What you’ll build or solve
You’ll learn how to create a button in HTML with the correct tag and button type. You’ll also know when to use a regular button versus a submit button.
Learn HTML on Mimo
When this approach works best
This approach is the right choice when users need a clear clickable action on the page.
Common real-world scenarios include:
- Submit buttons in forms
- Menu toggle buttons
- Open modal buttons
- Start lesson buttons
- Add to cart actions
This is a bad idea when the action is simple page navigation. In that case, use an <a> link instead.
Prerequisites
You only need:
- A basic HTML file
- A text editor
- Basic HTML knowledge
Step-by-step instructions
Step 1: Add the <button> tag with the correct type
Use the <button> element and set the type based on the action.
HTML
<button type="button">Click me</button>
For form submission, switch the type to submit.
HTML
<form>
<input type="email" name="email">
<button type="submit">Subscribe</button>
</form>
What to look for:
- Use
type="button"for clicks that trigger scripts or UI actions - Use
type="submit"inside forms - The button text tells users what happens next
- Keep the button label action-focused
- Use links instead when the goal is navigation
Examples you can copy
Start lesson button
HTML
<button type="button">Start lesson</button>
Form submit button
HTML
<form>
<input type="text" name="name">
<button type="submit">Send</button>
</form>
Menu toggle button
HTML
<button type="button">Open menu</button>
Common mistakes and how to fix them
Mistake 1: Forgetting the type inside a form
What the reader might do:
HTML
<form>
<button>Save</button>
</form>
Why it breaks: buttons inside forms default to submit behavior, which can trigger unexpected form submissions.
Corrected approach:
HTML
<form>
<button type="button">Save</button>
</form>
Use button only when the click should not submit the form.

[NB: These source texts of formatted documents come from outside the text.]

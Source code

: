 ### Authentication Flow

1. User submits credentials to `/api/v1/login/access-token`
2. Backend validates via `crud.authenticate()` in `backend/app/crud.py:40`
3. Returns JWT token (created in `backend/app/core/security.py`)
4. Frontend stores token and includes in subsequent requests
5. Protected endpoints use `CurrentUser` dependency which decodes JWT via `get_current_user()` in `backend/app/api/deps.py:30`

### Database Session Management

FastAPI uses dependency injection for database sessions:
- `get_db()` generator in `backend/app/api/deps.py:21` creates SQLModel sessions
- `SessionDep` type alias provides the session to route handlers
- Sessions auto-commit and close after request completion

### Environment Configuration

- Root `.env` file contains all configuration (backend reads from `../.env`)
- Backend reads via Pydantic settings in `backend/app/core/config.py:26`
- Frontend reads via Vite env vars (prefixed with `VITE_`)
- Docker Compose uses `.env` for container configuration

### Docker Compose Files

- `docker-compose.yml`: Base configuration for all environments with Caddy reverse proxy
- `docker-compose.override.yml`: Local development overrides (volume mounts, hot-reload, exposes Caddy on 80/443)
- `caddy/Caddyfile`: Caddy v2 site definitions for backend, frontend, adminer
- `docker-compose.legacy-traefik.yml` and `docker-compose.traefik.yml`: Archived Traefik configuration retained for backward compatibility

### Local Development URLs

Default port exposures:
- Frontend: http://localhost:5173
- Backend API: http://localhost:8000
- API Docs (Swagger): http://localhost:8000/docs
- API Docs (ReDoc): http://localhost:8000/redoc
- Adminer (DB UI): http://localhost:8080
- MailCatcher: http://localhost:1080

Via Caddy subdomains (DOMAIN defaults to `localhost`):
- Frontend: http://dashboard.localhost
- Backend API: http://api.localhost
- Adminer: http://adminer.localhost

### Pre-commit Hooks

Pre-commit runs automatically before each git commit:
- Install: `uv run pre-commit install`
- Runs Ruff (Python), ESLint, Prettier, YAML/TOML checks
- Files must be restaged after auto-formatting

Mistake 2: Using a button for navigation
What the reader might do:
HTML
<button type="button">Go to pricing</button>
Why it breaks: buttons should trigger actions, while links are the correct semantic choice for page navigation.
Corrected approach:
HTML
<a href="/pricing">Go to pricing</a>
Mistake 3: Using unclear button text
What the reader might do:
HTML
<button type="button">Click</button>
Why it breaks: the label does not explain what action will happen next.
Corrected approach:
HTML
<button type="button">Download guide</button>
Use button text that clearly describes the result of the click.
Troubleshooting
If the button submits a form unexpectedly, set type="button".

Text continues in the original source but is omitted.